Wait a minute - on the left - he's not wearing a helmet!


We were initially concerned when we heard about Aberdeen City Council's "Community Cycle Challenge". Of course we were concerned - anything which promotes cycling is against our core values and primary aim of increasing the number of cars on the ever-increasing number of roads in Aberdeen "City and Shire". (We think economists call this "The Multiplier")

But then we realised that our council is engaged in some quite clever misdirection here. Firstly the name "Community Cycle Challenge". Yes: "Challenge". The message payload which is freighted within the very name of this initiative says that cycling is a challenge - difficult, unusual - like polar exploration, pot-holing, calligraphy or learning Japanese.

Further research comforted us more. This "Community Cycle Challenge" has been developed by pro-car local transport quango NESTRANS "in order to help a local community deliver an increase in cycling trips across a defined project area." Yes - a "defined project area". In this case the areas in question are covered by tiny local parish councils. This initiative will, we're delighted to report, do nothing to increase the number of cycle journeys taken across town or between individual project areas. If it achieves anything, the project will only create cycling 'ghettos'. And indeed this is confirmed; the one and only project which will be getting the go-ahead is in the tiny local area immediately around Greenbrae Primary School in the far flung Bridge of Don suburb.

This area at Bridge of Don was chosen as the one and only "Community Cycle Challenge" zone because of its participation in the risible "In Town, Without My Car!" day last year. This EU mobility initiative is intended to shut roads to motor traffic, like Broadway and Times Sq in New York have now done. But, of course, in Aberdeen we're wiser than that! New York has nothing to teach us! There's simply no way that we could ever stop important motorists from getting to the shops by car to create economic growth on a Saturday. So instead we closed the road outside a suburban primary school for a few hours on a Wednesday.

"In Town, Without My Car!"



All sorts of pointless and laughable activities were undertaken on that day in order to marginalise and humiliate the car-less. Fancy-dress was encouraged; a Grampian police officer delivered a "safety" lecture which emphasised how dangerous walking and cycling are; and a world record attempt involving synchronised cycle-bell tinging was undertaken. There was a fair-trade café run by hippy crusties. The message was clear - cycling and walking are for weirdly-dressed losers who don't care about their own safety; these activities require special permission from the authorities, need special planning and equipment and at best are whimsical and time-wastingly pointless activities.

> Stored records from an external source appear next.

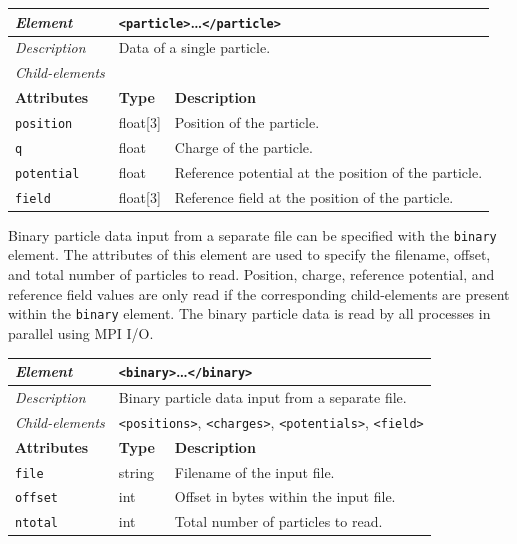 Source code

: \begin{center}
\small
\begin{tabular}{|p{3cm}|p{1.5cm}|p{8.5cm}|}
  \hline
  \textit{Element}        & \multicolumn{2}{p{10cm}|}{\texttt{<particle>}\dots\texttt{</particle>}} \\ \hline
  \textit{Description}    & \multicolumn{2}{p{10cm}|}{Data of a single particle.} \\ \hline
  \textit{Child-elements} \\ \hline
  \hline
  \textbf{Attributes}     & \textbf{Type} & \textbf{Description} \\ \hline
  \texttt{position}       & float[3]      & Position of the particle. \\ \hline
  \texttt{q}              & float         & Charge of the particle. \\ \hline
  \texttt{potential}      & float         & Reference potential at the position of the particle. \\ \hline
  \texttt{field}          & float[3]      & Reference field at the position of the particle. \\ \hline
\end{tabular}
\end{center}

\noindent
Binary particle data input from a separate file can be specified with the \texttt{binary} element.
The attributes of this element are used to specify the filename, offset, and total number of particles to read.
Position, charge, reference potential, and reference field values are only read if the corresponding child-elements are present within the \texttt{binary} element.
The binary particle data is read by all processes in parallel using MPI I/O.

\begin{center}
\small
\begin{tabular}{|p{3cm}|p{1.5cm}|p{8.5cm}|}
  \hline
  \textit{Element}        & \multicolumn{2}{p{10cm}|}{\texttt{<binary>}\dots\texttt{</binary>}} \\ \hline
  \textit{Description}    & \multicolumn{2}{p{10cm}|}{Binary particle data input from a separate file.} \\ \hline
  \textit{Child-elements} & \multicolumn{2}{p{10cm}|}{\texttt{<positions>}, \texttt{<charges>}, \texttt{<potentials>}, \texttt{<field>}} \\ \hline
  \hline
  \textbf{Attributes}     & \textbf{Type} & \textbf{Description} \\ \hline
  \texttt{file}           & string        & Filename of the input file. \\ \hline
  \texttt{offset}         & int           & Offset in bytes within the input file. \\ \hline
  \texttt{ntotal}         & int           & Total number of particles to read. \\ \hline
\end{tabular}
\end{center}


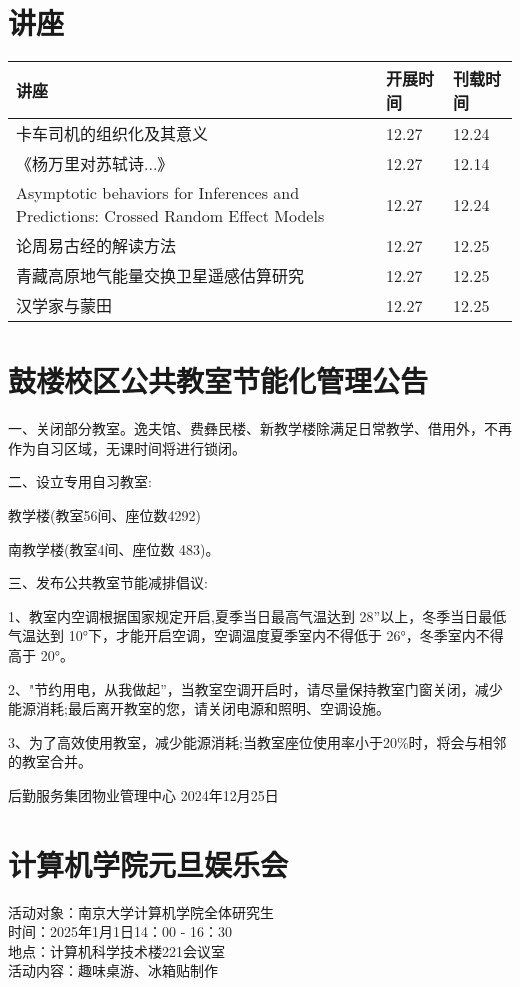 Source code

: \documentclass[letterpaper, 12pt]{article}
\begin{document}
\begin{multicols}{2}

\section{讲座}
\begin{tabularx}{0.5\textwidth}{|X|X|X|}
    \hline
    讲座 & 开展时间 & 刊载时间\\
    \hline\hline
卡车司机的组织化及其意义 & 12.27 & 12.24\\\hline
《杨万里对苏轼诗...》 & 12.27 & 12.14\\\hline
Asymptotic behaviors for Inferences and Predictions: Crossed Random Effect Models & 12.27 & 12.24\\\hline
论周易古经的解读方法 & 12.27 & 12.25\\\hline
青藏高原地气能量交换卫星遥感估算研究 & 12.27 & 12.25\\\hline
汉学家与蒙田 & 12.27 & 12.25\\\hline

\end{tabularx}


\section{鼓楼校区公共教室节能化管理公告}

一、关闭部分教室。逸夫馆、费彝民楼、新教学楼除满足日常教学、借用外，不再作为自习区域，无课时间将进行锁闭。

二、设立专用自习教室:

教学楼(教室56间、座位数4292)

南教学楼(教室4间、座位数 483)。

三、发布公共教室节能减排倡议:

1、教室内空调根据国家规定开启,夏季当日最高气温达到 28”以上，冬季当日最低气温达到 10°下，才能开启空调，空调温度夏季室内不得低于 26°，冬季室内不得高于 20°。

2、"节约用电，从我做起”，当教室空调开启时，请尽量保持教室门窗关闭，减少能源消耗;最后离开教室的您，请关闭电源和照明、空调设施。

3、为了高效使用教室，减少能源消耗;当教室座位使用率小于20\%时，将会与相邻的教室合并。

后勤服务集团物业管理中心
2024年12月25日
\section{计算机学院元旦娱乐会}
活动对象：南京大学计算机学院全体研究生\\
时间：2025年1月1日14：00 - 16：30\\
地点：计算机科学技术楼221会议室\\
活动内容：趣味桌游、冰箱贴制作\\

\end{multicols}
\end{document}

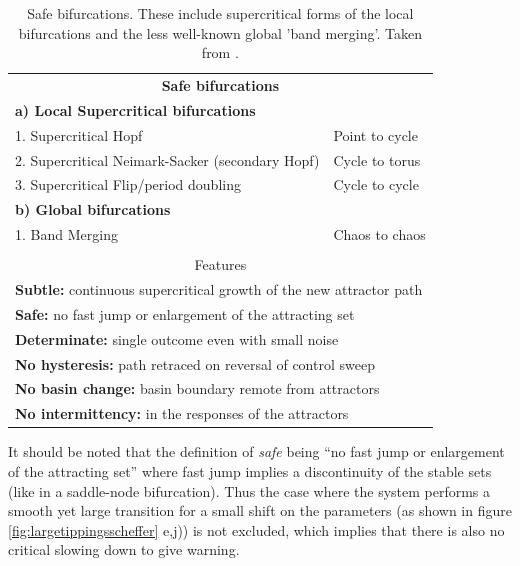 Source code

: \begin{table}[H]
			\centering
		\begin{tabular}{ll}
			\hline
			\multicolumn{2}{c}{\textbf{Safe bifurcations}} \\
			\textbf{a) Local Supercritical bifurcations} & \\
				1. Supercritical Hopf & Point to cycle\\
				2. Supercritical Neimark-Sacker (secondary Hopf) & Cycle to torus \\				
				3. Supercritical Flip/period doubling & Cycle to cycle \\			
			\textbf{b) Global bifurcations} & \\
				1. Band Merging & Chaos to chaos\\
	& \\
		\multicolumn{2}{c}{Features}	\\
		\multicolumn{2}{l}{\textbf{Subtle:} continuous supercritical growth of the new attractor path}\\
		\multicolumn{2}{l}{	\textbf{Safe:} no fast jump or enlargement of the attracting set }	\\
		\multicolumn{2}{l}{	\textbf{Determinate:} single outcome even with small noise}	\\
		\multicolumn{2}{l}{	\textbf{No hysteresis:} path retraced on reversal of control sweep}	\\
		\multicolumn{2}{l}{	\textbf{No basin change:} basin boundary remote from attractors}\\
		\multicolumn{2}{l}{	\textbf{No intermittency:} in the responses of the attractors}	\\   
	\hline
			\end{tabular}
			\caption{Safe bifurcations. These include supercritical forms of the local bifurcations and the less well-known global 'band merging'. Taken from \cite{Thompson2011a}.  }
			\label{tab:safe_bifs}
\end{table}

It should be noted that the definition of \textit{safe} being ``no fast jump or enlargement of the attracting set'' where fast jump implies a discontinuity of the stable sets (like in a saddle-node bifurcation). Thus the case where the system performs a smooth yet large transition for a small shift on the parameters (as shown in figure \ref{fig:largetippingsscheffer} e,j)) is not excluded, which implies that there is also no critical slowing down to give warning. 






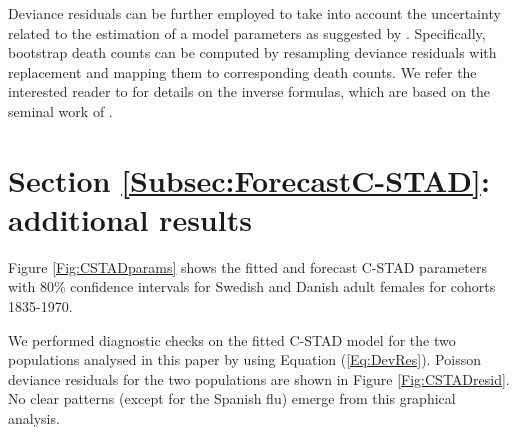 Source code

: \documentclass[11pt, a4paper]{article}
\begin{document}
Deviance residuals can be further employed to take into account the uncertainty related to the estimation of a model parameters as suggested by \cite{koissi2006evaluating}. Specifically, bootstrap death counts can be computed by resampling deviance residuals with replacement and mapping them to corresponding death counts. We refer the interested reader to \cite{renshaw2008simulation} for details on the inverse formulas, which are based on the seminal work of \cite{efron1994introduction}.  

\section{Section \ref{Subsec:ForecastC-STAD}: additional results}
\label{Appendix:AdditResults}     

%

Figure \ref{Fig:CSTADparams} shows the fitted and forecast C-STAD parameters with 80\% confidence intervals for Swedish and Danish adult females for cohorts 1835-1970.

We performed diagnostic checks on the fitted C-STAD model for the two populations analysed in this paper by using Equation (\ref{Eq:DevRes}). Poisson deviance residuals for the two populations are shown in Figure \ref{Fig:CSTADresid}. No clear patterns (except for the Spanish flu) emerge from this graphical analysis.
\end{document}
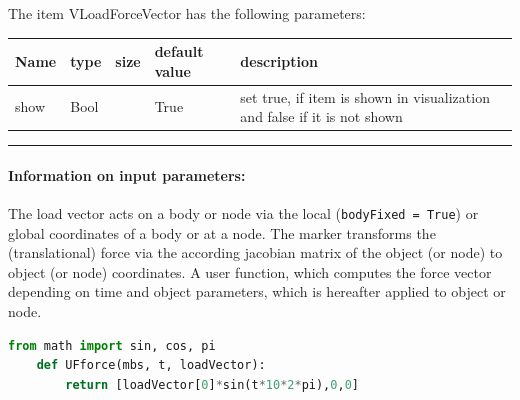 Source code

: \noindent The item VLoadForceVector has the following parameters:
\begin{center}
  \footnotesize
  \begin{longtable}{| p{4.5cm} | p{2.5cm} | p{0.5cm} | p{2.5cm} | p{6cm} |}
    \hline
    \bf Name & \bf type & \bf size & \bf default value & \bf description \\ \hline
    show &     Bool &      &     True &     set true, if item is shown in visualization and false if it is not shown\\ \hline
\end{longtable}
\end{center}
\par\noindent\rule{\textwidth}{0.4pt}
\label{description_LoadForceVector}
\paragraph{Information on input parameters:} 
\finishTable
 \noindent
    The load vector acts on a body or node via the local (\texttt{bodyFixed = True}) or global coordinates of a body or at a node. 
    The marker transforms the (translational) force via the according jacobian matrix of the object (or node) to object (or node) coordinates.
    A user function, which computes the force vector depending on time and object parameters, which is hereafter applied to object or node.
    \finishTable
    \userFunctionExample{}
    \pythonstyle
    \begin{lstlisting}[language=Python]
    from math import sin, cos, pi
    def UFforce(mbs, t, loadVector): 
        return [loadVector[0]*sin(t*10*2*pi),0,0]
    \end{lstlisting}
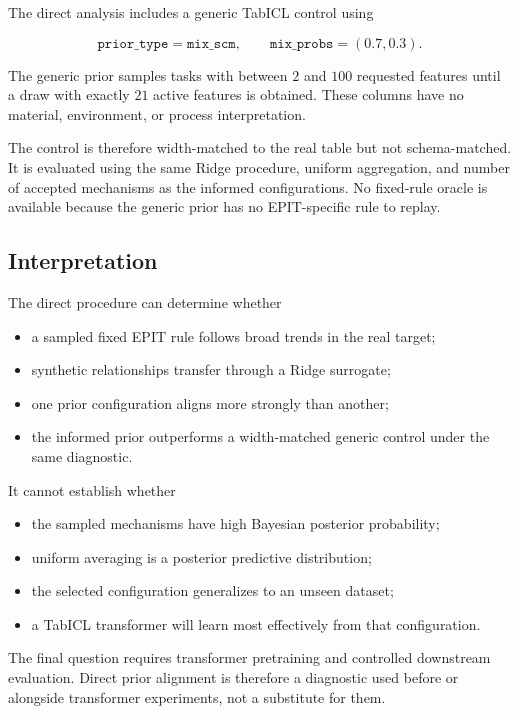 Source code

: \documentclass{article}
\begin{document}
The direct analysis includes a generic TabICL control using

\[
\texttt{prior\_type}
=
\texttt{mix\_scm},
\qquad
\texttt{mix\_probs}
=
(0.7,0.3).
\]

The generic prior samples tasks with between \(2\) and \(100\) requested features until a draw with exactly \(21\) active features is obtained. These columns have no material, environment, or process interpretation.

The control is therefore width-matched to the real table but not schema-matched. It is evaluated using the same Ridge procedure, uniform aggregation, and number of accepted mechanisms as the informed configurations. No fixed-rule oracle is available because the generic prior has no EPIT-specific rule to replay.

\subsection{Interpretation}

The direct procedure can determine whether

\begin{itemize}
    \item a sampled fixed EPIT rule follows broad trends in the real target;
    \item synthetic relationships transfer through a Ridge surrogate;
    \item one prior configuration aligns more strongly than another;
    \item the informed prior outperforms a width-matched generic control under the same diagnostic.
\end{itemize}

It cannot establish whether

\begin{itemize}
    \item the sampled mechanisms have high Bayesian posterior probability;
    \item uniform averaging is a posterior predictive distribution;
    \item the selected configuration generalizes to an unseen dataset;
    \item a TabICL transformer will learn most effectively from that configuration.
\end{itemize}

The final question requires transformer pretraining and controlled downstream evaluation. Direct prior alignment is therefore a diagnostic used before or alongside transformer experiments, not a substitute for them.
\end{document}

Thus we must thank our local council for defusing that dangerous initiative and dis-arming its anti-car message. Firstly, Aberdeen City Council placed it in the context of a child-centred event (adults don't walk or cycle, and we should never ever suggest that they might or could, let alone should). Secondly, they succeeded in subverting and diverting the event in order to reinforce the message that walking and cycling are bizarre minority activities. Far better that these children remain apprehensive and in fear of independent travel and get used to the idea that they should aspire to getting about in a nice car when they grow up. We are pleased that the new ostensibly pro-cycling "Community Cycle Challenge" is being dealt with in a similar manner, and so is being subtly subverted to deliver a pro-car message. Brilliant!

So, this new "Community Cycle Challenge" initiative will not, thanks be to Ford, attempt to make any changes to the vital car-driving habits of the important people who generate economic growth in Aberdeen "City and Shire". Nor will it make any impact on the coming generation. No, this project will merely try to get some primary school kids in one area on the outskirts of town to cycle to school across the park once in a while.

Ford's in his flivver, all's right with the world.